The Intelligence of Matter: A disarmingly simple painting with little apparent activity. This glowing painting is somewhat light reactive and takes on a variety of subtle colour changes in various light conditions. On closer inspection it begins to reveal its forms (cymatic – forms created by wave frequencies / vibration) and one becomes aware of its ability to form structure. It has an intelligent presence.
Home by Christmas: 1915-2015 - The anniversary of the battle of the Somme, there was much playback in the media and I was remembering my Grandfather’s story too. The underpinning drawing layer references the strategic mapping of the trenches, whilst the active space is of dismemberment. There are amongst other things, decorative ribbons expectant of joy falling back to earth along with miscellaneous body fragments, all is raw, ugly and bloody. Balance and harmony to be seen in other paintings is absent from this work.

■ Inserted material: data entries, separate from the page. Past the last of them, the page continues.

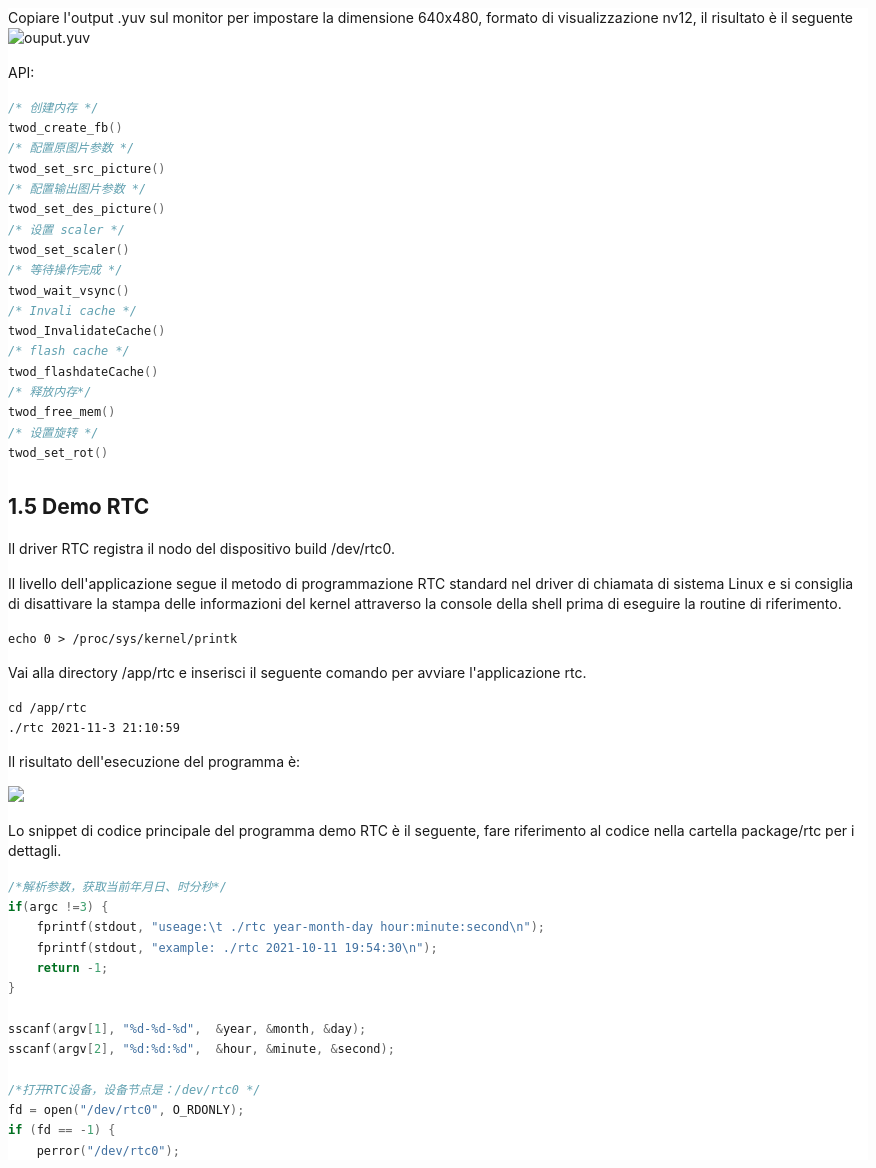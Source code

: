 Copiare l'output .yuv sul monitor per impostare la dimensione 640x480, formato di visualizzazione nv12, il risultato è il seguente
![ouput.yuv](../zh/images/sdk_application/twod-scaler-overlay-osd-app.jpg)

API:

```c
/* 创建内存 */
twod_create_fb()
/* 配置原图片参数 */   
twod_set_src_picture()
/* 配置输出图片参数 */ 
twod_set_des_picture()
/* 设置 scaler */     
twod_set_scaler()
/* 等待操作完成 */     
twod_wait_vsync()
/* Invali cache */   
twod_InvalidateCache()
/* flash cache */     
twod_flashdateCache()
/* 释放内存*/     
twod_free_mem()
/* 设置旋转 */  
twod_set_rot()
```

## 1.5 Demo RTC

Il driver RTC registra il nodo del dispositivo build /dev/rtc0.

Il livello dell'applicazione segue il metodo di programmazione RTC standard nel driver di chiamata di sistema Linux e si consiglia di disattivare la stampa delle informazioni del kernel attraverso la console della shell prima di eseguire la routine di riferimento.

```shell
echo 0 > /proc/sys/kernel/printk
```

Vai alla directory /app/rtc e inserisci il seguente comando per avviare l'applicazione rtc.

```shell
cd /app/rtc
./rtc 2021-11-3 21:10:59
```

Il risultato dell'esecuzione del programma è:

![](../zh/images/sdk_application/image-rtc.png)

Lo snippet di codice principale del programma demo RTC è il seguente, fare riferimento al codice nella cartella package/rtc per i dettagli.

```c
/*解析参数，获取当前年月日、时分秒*/
if(argc !=3) {
    fprintf(stdout, "useage:\t ./rtc year-month-day hour:minute:second\n");
    fprintf(stdout, "example: ./rtc 2021-10-11 19:54:30\n");
    return -1;
}

sscanf(argv[1], "%d-%d-%d",  &year, &month, &day);
sscanf(argv[2], "%d:%d:%d",  &hour, &minute, &second);

/*打开RTC设备，设备节点是：/dev/rtc0 */
fd = open("/dev/rtc0", O_RDONLY);
if (fd == -1) {
    perror("/dev/rtc0");
```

Ash to Spark: This is a reference a phoenix-like state, that is, a creative insight emerging from destruction and chaos. In some ways this is a painting referring to revelatory events that happen in the studio in the making of painting, just following a seemingly cataclysmic destruction of the work at hand. I see this painting as emblematic for all rebirths from disaster.
Garden of Delights: The title is in reference partially to that most famous Hieronymus Bosch painting. It speaks of cornucopia and sensory, hedonistic pleasures; a kind of sensuous emersion into an excess of colour and structural complexity, without guilt.
From Here: I am here and you are there. Living on an Umbrian hill and having friends on other hills, valley after valley, leads one to be aware of how we make personal mental maps to organise and remember the space between all those places we habitually visit. The Mappi Mundi made around 1300 currently in Hereford Cathedral is not a map of space. as is a road map, but is more an identification and quantification of all that is important to the maker.
Inexorable: A set of multi-coloured splashes, mechanically thrown; give this painting its reference to a shrimp like invasion. While not identical these splashes possess sibling-like similarities. Closer inspection of the smaller outer elements of these splashes reveal intricate multi-coloured forms. This mimics how we are presented with more and different elements in nature as we home in on the minutiae.